"I have more of Scott's novels (for surely they are Scott's) since we met, and am more and more delighted. I think that I even prefer them to his poetry, which (by the way) I redde for the first time in my life in your rooms in Trinity College.
"There are some curious commentaries on Dante preserved here, which you should see. Believe me ever, faithfully and most affectionately, yours," &c.

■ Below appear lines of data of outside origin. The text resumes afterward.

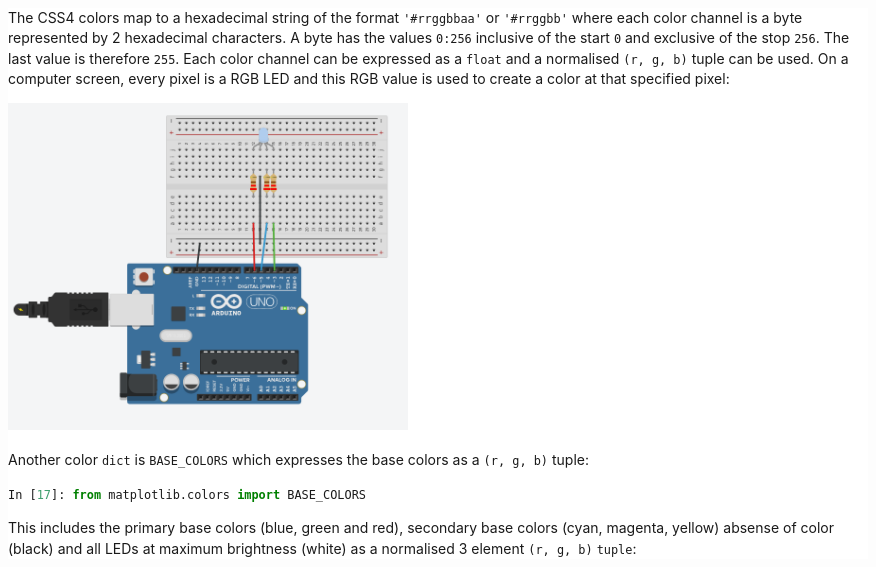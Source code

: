 The CSS4 colors map to a hexadecimal string of the format `'#rrggbbaa'` or `'#rrggbb'` where each color channel is a byte represented by 2 hexadecimal characters. A byte has the values `0:256` inclusive of the start `0` and exclusive of the stop `256`. The last value is therefore `255`. Each color channel can be expressed as a `float` and a normalised `(r, g, b)` tuple can be used. On a computer screen, every pixel is a RGB LED and this RGB value is used to create a color at that specified pixel:

<img src='./images/img_032.png' alt='img_032' width='400'/>

Another color `dict` is `BASE_COLORS` which expresses the base colors as a `(r, g, b)` tuple:

```python
In [17]: from matplotlib.colors import BASE_COLORS
```

This includes the primary base colors (blue, green and red), secondary base colors (cyan, magenta, yellow) absense of color (black) and all LEDs at maximum brightness (white) as a normalised 3 element `(r, g, b)` `tuple`:
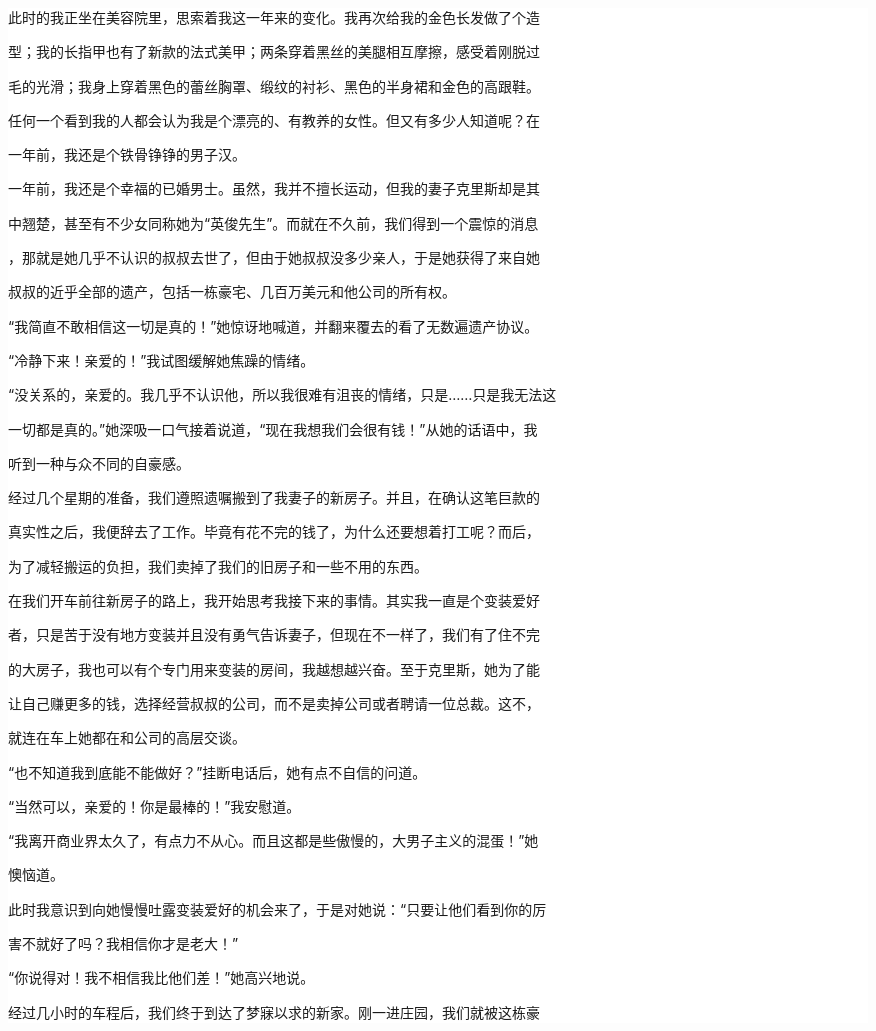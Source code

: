 
此时的我正坐在美容院里，思索着我这一年来的变化。我再次给我的金色长发做了个造

型；我的长指甲也有了新款的法式美甲；两条穿着黑丝的美腿相互摩擦，感受着刚脱过

毛的光滑；我身上穿着黑色的蕾丝胸罩、缎纹的衬衫、黑色的半身裙和金色的高跟鞋。

任何一个看到我的人都会认为我是个漂亮的、有教养的女性。但又有多少人知道呢？在

一年前，我还是个铁骨铮铮的男子汉。



一年前，我还是个幸福的已婚男士。虽然，我并不擅长运动，但我的妻子克里斯却是其

中翘楚，甚至有不少女同称她为“英俊先生”。而就在不久前，我们得到一个震惊的消息

，那就是她几乎不认识的叔叔去世了，但由于她叔叔没多少亲人，于是她获得了来自她

叔叔的近乎全部的遗产，包括一栋豪宅、几百万美元和他公司的所有权。

“我简直不敢相信这一切是真的！”她惊讶地喊道，并翻来覆去的看了无数遍遗产协议。



“冷静下来！亲爱的！”我试图缓解她焦躁的情绪。

“没关系的，亲爱的。我几乎不认识他，所以我很难有沮丧的情绪，只是……只是我无法这

一切都是真的。”她深吸一口气接着说道，“现在我想我们会很有钱！”从她的话语中，我

听到一种与众不同的自豪感。

经过几个星期的准备，我们遵照遗嘱搬到了我妻子的新房子。并且，在确认这笔巨款的

真实性之后，我便辞去了工作。毕竟有花不完的钱了，为什么还要想着打工呢？而后，

为了减轻搬运的负担，我们卖掉了我们的旧房子和一些不用的东西。



在我们开车前往新房子的路上，我开始思考我接下来的事情。其实我一直是个变装爱好

者，只是苦于没有地方变装并且没有勇气告诉妻子，但现在不一样了，我们有了住不完

的大房子，我也可以有个专门用来变装的房间，我越想越兴奋。至于克里斯，她为了能

让自己赚更多的钱，选择经营叔叔的公司，而不是卖掉公司或者聘请一位总裁。这不，

就连在车上她都在和公司的高层交谈。

“也不知道我到底能不能做好？”挂断电话后，她有点不自信的问道。

“当然可以，亲爱的！你是最棒的！”我安慰道。

“我离开商业界太久了，有点力不从心。而且这都是些傲慢的，大男子主义的混蛋！”她

懊恼道。



此时我意识到向她慢慢吐露变装爱好的机会来了，于是对她说：“只要让他们看到你的厉

害不就好了吗？我相信你才是老大！”

“你说得对！我不相信我比他们差！”她高兴地说。

经过几小时的车程后，我们终于到达了梦寐以求的新家。刚一进庄园，我们就被这栋豪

LETTER 359. TO MR. MURRAY.
"Ravenna, March 1. 1820.
"I sent you by last post the translation of the first Canto of the Morgante Maggiore, and wish you to ask Rose about the word 'sbergo,' i.e. 'usbergo,' which I have translated cuirass. I suspect that it means helmet also. Now, if so, which of the senses is best accordant with the text? I have adopted cuirass, but will be amenable to reasons. Of the natives, some say one, and some t'other: but they are no great Tuscans in Romagna. However, I will ask Sgricci (the famous improvisatore) to-morrow, who is a native of Arezzo. The Countess Guiccioli who is reckoned a very cultivated young lady, and the dictionary, say cuirass. I have written cuirass, but helmet runs in my head nevertheless—and will run in verse very well, whilk is the principal point. I will ask the Sposa Spina Spinelli, too, the Florentine bride of Count Gabriel Rusponi, just imported from Florence, and get the sense out of somebody.
"I have just been visiting the new Cardinal, who arrived the day before yesterday in his legation. He seems a good old gentleman, pious and simple, and not quite like his predecessor, who was a bon-vivant, in the worldly sense of the words.
"Enclosed is a letter which I received some time ago from Dallas. It will explain itself. I have not answered it. This comes of doing people good. At one time or another (including copyrights) this person has had about fourteen hundred pounds of my money, and he writes what he calls a posthumous work about me, and a scrubby letter accusing me of treating him ill, when I never did any such thing. It is true that I left off letter-writing, as I have done with almost everybody else; but I can't see how that was misusing him.
"I look upon his epistle as the consequence of my not sending him another hundred pounds, which he wrote to me for about two years ago, and which I thought proper to withhold, he having had his share, methought, of what I could dispone upon others.
"In your last you ask me after my articles of domestic wants; I believe they are as usual: the bull-dogs, magnesia, soda-powders, tooth-powders, brushes, and every thing of the kind which are here unattainable. You still ask me to return to England: alas! to what purpose? You do not know what you are requiring. Return I must, probably, some day or other (if I live), sooner or later; but it will not be for pleasure, nor can it end in good. You enquire after my health and SPIRITS in large letters: my health can't be very bad, for I cured myself of a sharp tertian ague, in three weeks, with cold water, which had held my stoutest gondolier for months, notwithstanding all the bark of the apothecary,—a circumstance which surprised Dr. Aglietti, who said it was a proof of great stamina, particularly in so epidemic a season. I did it out of dislike to the taste of bark (which I can't bear), and succeeded, contrary to the prophecies of every body, by simply taking nothing at all. As to spirits, they are unequal, now high, now low, like other people's I suppose, and depending upon circumstances.